There's nothing mysterious about that pattern. It appears, for example, whenever you drop two stones close together in a pond. Knowing this, Young set up his famous two-slit experiment (see next page). If light were like pellets rather than waves, he reasoned, those pellets that got through the two slits would head straight for the far wall, landing in the two obvious target areas.
Instead, he found a peculiar pattern of light and dark stripes - which, he surmised, could be caused only by wave interference. So light is a wave, right? Not quite. Modern variations of the experiment prove something astonishing: that even single photons are affected by the interference pattern. But a single photon ought to be able to go through only one of the two slits: Common sense dictates that it can't go through both, any more than a person can leave a house by both the front and back doors at once. It's almost as though the photon knew when the second slit was open.
How to explain this behavior? It helps to recall that, under the terms of Heisenberg's uncertainty principle, a particle does not always reveal such attributes as momentum and location (which, taken together, determine its path). Their attributes appear only as they are being measured. So each unmeasured particle might take a great number of paths - simultaneously. So until we make a measurement and say, ``Yes, it passed through Slit A,'' each particle seems to take both paths. In technical terms, such a particle is said to exist in a superposition of both states.
Then let's make that measurement: Let's find out which slit it passed through. Why not set up a detector behind each slit?
Unfortunately, it's not that simple. To introduce a detector is to introduce an observer into the experiment. And, according to the Copenhagen interpretation of quantum reality, an observer forces the particle to make a choice. Set up your detectors, and the wave-interference pattern on the wall disappears - since, after all, you're now running a very different experiment. If you set out to prove in this way that light behaves like pellets going through a slit, it will behave like pellets going through a slit.
On the quantum scale, a subatomic particle can apparently exist in a superposition of states. But what about the human scale? Can quantum effects ``leak out'' into the visible realm?
Schr"odinger's cat
In one of the most famous ``thought experiments'' of quantum mechanics - an imaginary experiment, never carried out - Austrian physicist Erwin Schr"odinger examined that question. In place of a single particle, he substituted a cat (see box). According to the Copenhagen interpretation, in which the observer plays a crucial role in determining the nature of reality, the best that can be said is that Schr"odinger's cat exists in a superposition of two states. It is both dead and alive. Only the act of measurement forces it to declare itself in one or the other state.
One can get around the dead-and-alive paradox, of course, with the many-worlds interpretation. According to that view, there are several parallel universes - some with the cat dead, others with it alive.

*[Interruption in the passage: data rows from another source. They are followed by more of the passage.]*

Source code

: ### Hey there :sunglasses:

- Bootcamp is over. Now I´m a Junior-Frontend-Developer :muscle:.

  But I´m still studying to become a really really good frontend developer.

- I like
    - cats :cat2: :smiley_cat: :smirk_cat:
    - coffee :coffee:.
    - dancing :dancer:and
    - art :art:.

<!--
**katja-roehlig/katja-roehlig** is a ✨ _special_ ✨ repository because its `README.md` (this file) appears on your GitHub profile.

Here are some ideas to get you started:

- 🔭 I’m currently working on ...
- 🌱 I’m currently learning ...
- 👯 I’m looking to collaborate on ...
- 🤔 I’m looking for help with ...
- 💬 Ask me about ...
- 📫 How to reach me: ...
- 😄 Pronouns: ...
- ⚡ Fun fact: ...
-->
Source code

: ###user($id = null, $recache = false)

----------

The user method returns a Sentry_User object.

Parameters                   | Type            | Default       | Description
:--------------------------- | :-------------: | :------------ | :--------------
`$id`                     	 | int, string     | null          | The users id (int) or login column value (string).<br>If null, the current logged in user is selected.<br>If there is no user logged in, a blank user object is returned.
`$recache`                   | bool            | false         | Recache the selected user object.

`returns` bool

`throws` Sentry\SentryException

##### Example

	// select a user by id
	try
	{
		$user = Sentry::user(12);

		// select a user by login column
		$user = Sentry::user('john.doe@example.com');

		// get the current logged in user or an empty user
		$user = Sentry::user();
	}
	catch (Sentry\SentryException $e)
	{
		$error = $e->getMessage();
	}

Or, if that sounds too bizarre, then maybe quantum effects don't ``leak out'' into everyday reality - that there is one set of laws for the quantum realm and another for everyday reality. That suggests, however, that the fundamental laws of the universe are not as consistent as Newton thought - that the laws operating on the smallest atomic scale are not necessarily valid for larger bodies. That raises serious difficulties in knowing where to locate the imaginary line between the ``micro'' (quantum) realm and the ``macro'' (human-scale) realm.

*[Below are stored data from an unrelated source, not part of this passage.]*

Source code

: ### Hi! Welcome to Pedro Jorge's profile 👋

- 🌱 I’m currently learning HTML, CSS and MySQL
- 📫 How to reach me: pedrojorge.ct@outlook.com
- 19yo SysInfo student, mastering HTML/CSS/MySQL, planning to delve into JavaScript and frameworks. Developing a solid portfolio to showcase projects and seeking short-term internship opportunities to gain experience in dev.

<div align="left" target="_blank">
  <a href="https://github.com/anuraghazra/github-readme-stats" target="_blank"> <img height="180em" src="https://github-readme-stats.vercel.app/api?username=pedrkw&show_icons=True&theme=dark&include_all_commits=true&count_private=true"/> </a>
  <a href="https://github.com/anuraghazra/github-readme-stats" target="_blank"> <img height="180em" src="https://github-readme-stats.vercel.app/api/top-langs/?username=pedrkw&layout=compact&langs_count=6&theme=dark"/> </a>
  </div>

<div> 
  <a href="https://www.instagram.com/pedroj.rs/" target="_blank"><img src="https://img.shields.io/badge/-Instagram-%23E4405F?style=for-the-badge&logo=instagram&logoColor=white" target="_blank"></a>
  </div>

Finally, the problem may lie not in the state of the cat but in our inability to know the state of the cat. The cat may really be dead, or really be alive, even though we can't make a measurement. Some physicists take the view that our inability to measure is due to ``hidden variables'' - fluctuating phenomena that influence the outcome of our experiments but are not embraced by our theory.
The EPR Paradox
Does looking at Schr"odinger's cat change the cat? The concept of such an observer-created reality troubled Einstein. ``I cannot imagine,'' he asserted, ``that a mouse could drastically change the universe by merely looking at it.''
So in 1935, in collaboration with fellow physicists Boris Podolsky and Nathan Rosen, he devised the Einstein-Podolsky-Rosen experiment (known as the ``EPR paradox,'' although there's nothing paradoxical about it). Like Schr"odinger's cat, this thought experiment was intended to expose the flaws in quantum theory.
Suppose, said the EPR team, that you cause a single particle to break down into two identical particles - call them A and B. They fly away in opposite directions. While you can't measure both the momentum and the location of either, you can measure the total momentum of the two. Then, later, you can measure the momentum of one - B, for example. Subtract B's momentum from the total for both particles, and you find A's momentum.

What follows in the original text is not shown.